Records for this task:
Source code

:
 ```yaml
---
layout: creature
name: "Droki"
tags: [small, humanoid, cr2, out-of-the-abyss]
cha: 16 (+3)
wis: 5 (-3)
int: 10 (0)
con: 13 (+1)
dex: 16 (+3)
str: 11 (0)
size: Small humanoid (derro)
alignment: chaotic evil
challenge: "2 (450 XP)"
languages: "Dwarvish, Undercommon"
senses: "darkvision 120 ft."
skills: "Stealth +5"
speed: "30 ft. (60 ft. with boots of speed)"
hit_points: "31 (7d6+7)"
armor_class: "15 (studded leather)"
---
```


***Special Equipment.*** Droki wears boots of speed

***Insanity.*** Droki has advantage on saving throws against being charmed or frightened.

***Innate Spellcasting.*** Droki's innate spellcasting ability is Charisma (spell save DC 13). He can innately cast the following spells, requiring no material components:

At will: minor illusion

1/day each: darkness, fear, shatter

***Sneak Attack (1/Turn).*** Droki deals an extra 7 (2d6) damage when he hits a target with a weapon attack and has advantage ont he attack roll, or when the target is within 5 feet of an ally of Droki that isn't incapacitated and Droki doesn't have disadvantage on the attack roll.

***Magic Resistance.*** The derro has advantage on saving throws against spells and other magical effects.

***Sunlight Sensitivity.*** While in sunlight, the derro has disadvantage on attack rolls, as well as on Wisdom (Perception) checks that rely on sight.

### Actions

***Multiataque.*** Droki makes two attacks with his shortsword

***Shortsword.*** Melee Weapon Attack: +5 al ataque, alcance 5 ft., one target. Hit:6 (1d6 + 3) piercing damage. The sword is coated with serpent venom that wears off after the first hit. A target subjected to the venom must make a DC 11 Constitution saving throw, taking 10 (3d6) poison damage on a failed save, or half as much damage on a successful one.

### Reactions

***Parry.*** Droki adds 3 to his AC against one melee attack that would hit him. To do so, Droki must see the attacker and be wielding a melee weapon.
---
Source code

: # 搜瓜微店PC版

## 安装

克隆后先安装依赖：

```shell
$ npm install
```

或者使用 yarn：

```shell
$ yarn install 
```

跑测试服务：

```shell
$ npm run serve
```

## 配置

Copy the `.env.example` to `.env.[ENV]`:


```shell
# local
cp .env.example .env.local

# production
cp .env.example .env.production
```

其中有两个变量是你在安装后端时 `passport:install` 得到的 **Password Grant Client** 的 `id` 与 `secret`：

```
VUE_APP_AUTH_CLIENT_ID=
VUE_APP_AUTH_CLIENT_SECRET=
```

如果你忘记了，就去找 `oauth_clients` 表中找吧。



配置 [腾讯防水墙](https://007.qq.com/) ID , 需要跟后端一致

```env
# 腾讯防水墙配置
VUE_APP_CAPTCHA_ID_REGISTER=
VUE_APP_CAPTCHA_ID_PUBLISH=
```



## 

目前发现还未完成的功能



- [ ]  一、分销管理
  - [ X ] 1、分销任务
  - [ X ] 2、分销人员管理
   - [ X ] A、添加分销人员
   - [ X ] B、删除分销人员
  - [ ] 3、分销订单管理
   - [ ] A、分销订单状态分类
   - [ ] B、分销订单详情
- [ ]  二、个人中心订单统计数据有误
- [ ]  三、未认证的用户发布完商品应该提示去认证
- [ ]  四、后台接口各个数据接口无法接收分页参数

What to produce:
For every line in the data above that holds "humanoid", return the line itself.

Output below:
tags: [small, humanoid, cr2, out-of-the-abyss]
size: Small humanoid (derro)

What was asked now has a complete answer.